Exercise prompt: Within the entries below, find the portion that opens with the line containing "Had you witnessed, little" and closes with the line containing "fingers in a". Retype that portion exactly and only.
━━ Recorded information
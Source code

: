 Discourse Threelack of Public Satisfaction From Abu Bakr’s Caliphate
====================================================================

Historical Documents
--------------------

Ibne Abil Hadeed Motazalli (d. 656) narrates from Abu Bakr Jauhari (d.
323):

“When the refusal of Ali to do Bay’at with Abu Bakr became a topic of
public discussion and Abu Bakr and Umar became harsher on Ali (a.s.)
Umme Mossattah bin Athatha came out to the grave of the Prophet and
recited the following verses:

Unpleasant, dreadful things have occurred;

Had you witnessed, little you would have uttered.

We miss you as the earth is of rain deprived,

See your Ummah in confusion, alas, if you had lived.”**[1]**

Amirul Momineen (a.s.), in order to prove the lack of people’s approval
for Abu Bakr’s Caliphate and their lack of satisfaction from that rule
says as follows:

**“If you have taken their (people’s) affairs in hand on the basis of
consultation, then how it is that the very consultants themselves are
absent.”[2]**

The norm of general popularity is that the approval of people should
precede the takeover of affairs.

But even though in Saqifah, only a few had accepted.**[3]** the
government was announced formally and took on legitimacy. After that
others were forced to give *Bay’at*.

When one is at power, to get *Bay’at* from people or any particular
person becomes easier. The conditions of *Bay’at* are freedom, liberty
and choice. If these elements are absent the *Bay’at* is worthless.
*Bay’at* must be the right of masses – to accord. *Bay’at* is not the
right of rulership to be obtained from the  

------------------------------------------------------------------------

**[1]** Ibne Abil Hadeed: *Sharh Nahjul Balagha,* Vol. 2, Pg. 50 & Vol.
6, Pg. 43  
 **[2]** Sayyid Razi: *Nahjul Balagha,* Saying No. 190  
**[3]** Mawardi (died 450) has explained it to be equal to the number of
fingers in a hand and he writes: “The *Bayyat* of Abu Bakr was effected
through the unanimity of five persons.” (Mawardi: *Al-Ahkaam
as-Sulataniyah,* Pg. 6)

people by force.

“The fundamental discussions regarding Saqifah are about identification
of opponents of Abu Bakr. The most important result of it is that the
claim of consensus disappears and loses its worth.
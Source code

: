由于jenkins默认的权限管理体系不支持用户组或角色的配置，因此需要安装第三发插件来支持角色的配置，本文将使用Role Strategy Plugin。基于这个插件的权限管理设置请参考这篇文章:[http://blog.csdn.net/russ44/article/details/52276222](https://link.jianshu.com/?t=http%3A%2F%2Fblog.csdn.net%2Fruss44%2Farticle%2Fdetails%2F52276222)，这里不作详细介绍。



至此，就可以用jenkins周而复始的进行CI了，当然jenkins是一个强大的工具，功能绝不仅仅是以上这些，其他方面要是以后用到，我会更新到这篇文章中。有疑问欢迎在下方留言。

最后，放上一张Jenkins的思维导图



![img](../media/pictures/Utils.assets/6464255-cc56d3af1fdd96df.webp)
━━━━
Result of the task:
Had you witnessed, little you would have uttered.

We miss you as the earth is of rain deprived,

See your Ummah in confusion, alas, if you had lived.”**[1]**

Amirul Momineen (a.s.), in order to prove the lack of people’s approval
for Abu Bakr’s Caliphate and their lack of satisfaction from that rule
says as follows:

**“If you have taken their (people’s) affairs in hand on the basis of
consultation, then how it is that the very consultants themselves are
absent.”[2]**

The norm of general popularity is that the approval of people should
precede the takeover of affairs.

But even though in Saqifah, only a few had accepted.**[3]** the
government was announced formally and took on legitimacy. After that
others were forced to give *Bay’at*.

When one is at power, to get *Bay’at* from people or any particular
person becomes easier. The conditions of *Bay’at* are freedom, liberty
and choice. If these elements are absent the *Bay’at* is worthless.
*Bay’at* must be the right of masses – to accord. *Bay’at* is not the
right of rulership to be obtained from the  

------------------------------------------------------------------------

**[1]** Ibne Abil Hadeed: *Sharh Nahjul Balagha,* Vol. 2, Pg. 50 & Vol.
6, Pg. 43  
 **[2]** Sayyid Razi: *Nahjul Balagha,* Saying No. 190  
**[3]** Mawardi (died 450) has explained it to be equal to the number of
fingers in a hand and he writes: “The *Bayyat* of Abu Bakr was effected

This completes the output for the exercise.